当時、政府軍参謀として活躍した黒田清隆は、訪米した際に見聞したアメリカの女性たちの教育レベルや地位の高さに感銘を受け、日本の女子留学を提案していた。
その制度を受け、1871年12月、梅子はわずか6歳という最年少で、他の4人の少女たち、欧米視察に向かう岩倉使節団と共にアメリカに渡る。
アメリカに渡った梅子は学校へ通い、1882年、10年間の留学に加え、自らの意思で1年間のアメリカ留学の延長を選択し、高校卒の資格を得た。
同年に日本へ帰国するが、幼いころからの英語に囲まれての生活で、日本語は母語ではなくなってしまっていた。
故郷であるはずの日本で、言葉も文化もわからない。
そんな中、帰国後の仕事も見つからない。
留学し、学んだ彼女たちでも、日本にはまだ高等教育を受けた女性の受け入れ態勢が整っていなかったのだ。
これは現代でも重なる部分がある。
学歴のある現代女性の受け入れ態勢は、果たして男性と同じく平等に整っていると言えるのか。
まだ課題は残っていると言わざるを得ないのである。
1883年、梅子は岩倉使節団のメンバーであった伊藤博文と再会する。
彼女は伊藤宅に住み込みをしながら、英語通訳と家庭教師を兼ねることになった。
翌年の1884年には家族子女を対象とした桃夭女塾の英語教師として働き、さらに翌年には華族女学校の英語教師を務める。

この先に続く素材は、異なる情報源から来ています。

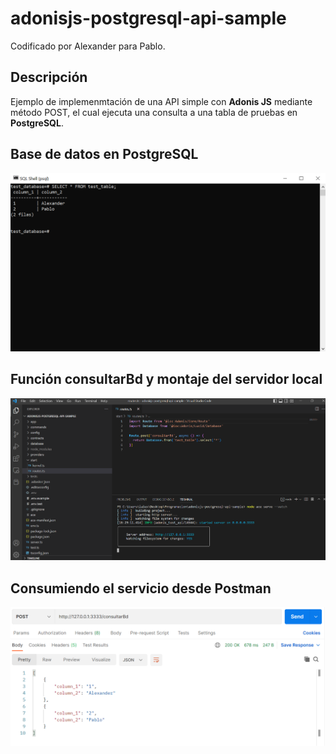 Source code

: # adonisjs-postgresql-api-sample

Codificado por Alexander para Pablo.

## Descripción
Ejemplo de implemenmtación de una API simple con **Adonis JS** mediante método POST, el cual ejecuta una consulta a una tabla de pruebas en **PostgreSQL**.

## Base de datos en PostgreSQL
![](assets/screenshots/ss_database.png)

## Función consultarBd y montaje del servidor local
![](assets/screenshots/ss_server.png)

## Consumiendo el servicio desde Postman
![](assets/screenshots/ss_postman.png)
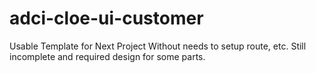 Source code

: # adci-cloe-ui-customer

Usable Template for Next Project Without needs to setup route, etc.
Still incomplete and required design for some parts.

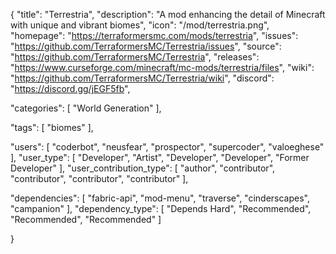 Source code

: {
  "title": "Terrestria",
  "description": "A mod enhancing the detail of Minecraft with unique and vibrant biomes",
  "icon": "/mod/terrestria.png",
  "homepage": "https://terraformersmc.com/mods/terrestria",
  "issues": "https://github.com/TerraformersMC/Terrestria/issues",
  "source": "https://github.com/TerraformersMC/Terrestria",
  "releases": "https://www.curseforge.com/minecraft/mc-mods/terrestria/files",
  "wiki": "https://github.com/TerraformersMC/Terrestria/wiki",
  "discord": "https://discord.gg/jEGF5fb",

  "categories": [
    "World Generation"
  ],

  "tags": [
    "biomes"
  ],

  "users": [
    "coderbot",
    "neusfear",
    "prospector",
    "supercoder",
    "valoeghese"
  ],
  "user_type": [
    "Developer",
    "Artist",
    "Developer",
    "Developer",
    "Former Developer"
  ],
  "user_contribution_type": [
    "author",
    "contributor",
    "contributor",
    "contributor",
    "contributor"
  ],

  "dependencies": [
    "fabric-api",
    "mod-menu",
    "traverse",
    "cinderscapes",
    "campanion"
  ],
  "dependency_type": [
    "Depends Hard",
    "Recommended",
    "Recommended",
    "Recommended"
  ]

}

しかし梅子はその職のみでは満足せず、周囲に「結婚」をしきりに勧められる中24歳で再びの渡米を決め、ブリンマー大学で生物学を専攻し、日本女子として初めて科学論文を書き上げた。
現職に満足せず、向上心を持ち生きることは、人生を豊かにするための一つの手段である。
1992年に帰国してからは再び華族女学校の教授に戻った。
1898年には女子高等師範学校教授も兼任。
1900年には在米中からの夢であった日本の女子高等教育向上のための私塾、女子英学塾を開校した。
雇用される立場から、自らの志と「日本女性の自立」のために津田梅子は独立した。
2)津田梅子の人柄
アメリカで成長した梅子は日本の結婚観を受け入れられず、「結婚してこそ」の女性の人生を拒んでいた。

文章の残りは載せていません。